Maize Craze
- Year: 1992

Season Information
- Number of teams: 28
- Number of regionals: 1
- Championship location: Manchester, New Hampshire

FIRST Championship Awards
- Chairman's Award winner: Team 191 - "X-Cats”
- Champions: Team 126 - "Gael Force"

= Maize Craze =

1992 FIRST Robotics Competition game

Maize Craze was the game in the inaugural year, 1992, of the FIRST Robotics Competition. Gameplay consists of four individual robots, or “machines”, trying to collect tennis balls, or “treasure”, into their own home base. The field also includes an impediment to the robots consisting of a layer of loose corn kernels covering the entire playing field, 1-2 inches deep.

==Field and Scoring==

Team 190 and others competing in Maize Craze.

Maize Craze is played on a 16 feet (4.9 m) by 16 feet square piece of plywood, 2.5 feet (0.8 m) above the floor, covered in a 1-2 inch deep layer of loose corn kernels. The field's perimeter is rimmed with 8 inch (20.3 cm) tall Plexiglas walls. The four home bases measure 20 inches (50.8 cm) square and one is placed at the center of each of the four edges of the field.

There are five posts on the field, one in each corner and one in the center. The center post is 12 inches (30.5 cm) tall and is capped by a high-value tennis ball worth 25 points. Two of the corner posts, at a diagonal from the other, are 36 inches (91.5 cm) tall and capped by high-value tennis balls. The remaining two corner posts are 24 inches (61 cm) tall and capped by medium-value tennis balls worth 10 points. 150 low-value tennis balls worth 1 point are placed around the center post. Robots remove high- and medium- value tennis balls from the posts and score them along with low-value tennis balls collected from the floor into their respective home bases.

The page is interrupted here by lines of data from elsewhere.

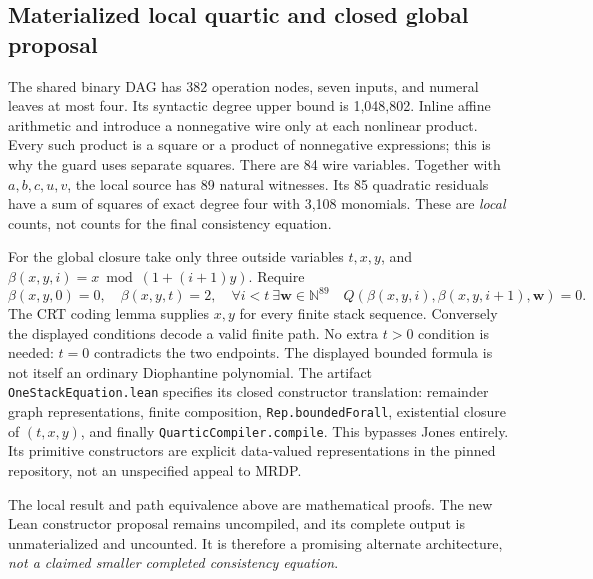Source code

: \subsection{Materialized local quartic and closed global proposal}
The shared binary DAG has 382 operation nodes, seven inputs, and numeral
leaves at most four. Its syntactic degree upper bound is 1,048,802.
Inline affine arithmetic and introduce a nonnegative wire only at each
nonlinear product. Every such product is a square or a product of
nonnegative expressions; this is why the guard uses separate squares.
There are 84 wire variables. Together with $a,b,c,u,v$, the local source
has 89 natural witnesses. Its 85 quadratic residuals have a sum of squares
of exact degree four with 3,108 monomials. These are \emph{local} counts,
not counts for the final consistency equation.

For the global closure take only three outside variables $t,x,y$, and
$\beta(x,y,i)=x\bmod(1+(i+1)y)$. Require
\[
 \beta(x,y,0)=0,\quad \beta(x,y,t)=2,\quad
 \forall i<t\ \exists\mathbf w\in\mathbb N^{89}\quad
 Q(\beta(x,y,i),\beta(x,y,i+1),\mathbf w)=0.
\]
The CRT coding lemma supplies $x,y$ for every finite stack sequence.
Conversely the displayed conditions decode a valid finite path.
No extra $t>0$ condition is needed: $t=0$ contradicts the two endpoints.
The displayed bounded formula is not itself an ordinary Diophantine
polynomial. The artifact \texttt{OneStackEquation.lean} specifies its
closed constructor translation: remainder graph representations, finite
composition, \texttt{Rep.boundedForall}, existential closure of $(t,x,y)$,
and finally \texttt{QuarticCompiler.compile}. This bypasses Jones entirely.
Its primitive constructors are explicit data-valued representations in the
pinned repository, not an unspecified appeal to MRDP.

The local result and path equivalence above are mathematical proofs. The
new Lean constructor proposal remains uncompiled, and its complete output
is unmaterialized and uncounted. It is therefore a promising alternate
architecture, \emph{not a claimed smaller completed consistency equation}.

A structure extends 25 feet (7.6 m) above the floor to support the electrical umbilicals for the robots.

===Game Pieces===
The only game piece in Maize Craze is the “treasure”, or tennis balls. There are a total of 155 available during a game, all staged on the field. Three high-value balls are staged on three of the posts, two medium-value balls are staged on the other posts, and 150 low-value balls are staged on the ground around the center post.

===Scoring Areas===
Each robot has a corresponding home base where they score game pieces and also where they are staged at the beginning of the match. To score, robots must remove tennis balls from the posts or retrieve them from the floor and place them into their home base. The winner of each match is determined by the total point value of the tennis balls in each home base.

==Robots==
Robots are powered and controlled through 'umbilicals' hanging from the overhead structure and a 9-volt on-board "transistor radio" battery. The robots must fit within a 38 cm (15 in) by 50 cm (19.7 in) by 34 cm (13.4 in) box and weigh no more than 11 kg (24.3 lb). The robot could only be driven by two student members of the team, although an “engineer”, or mentor, is allowed to coach from within a designated coaching box.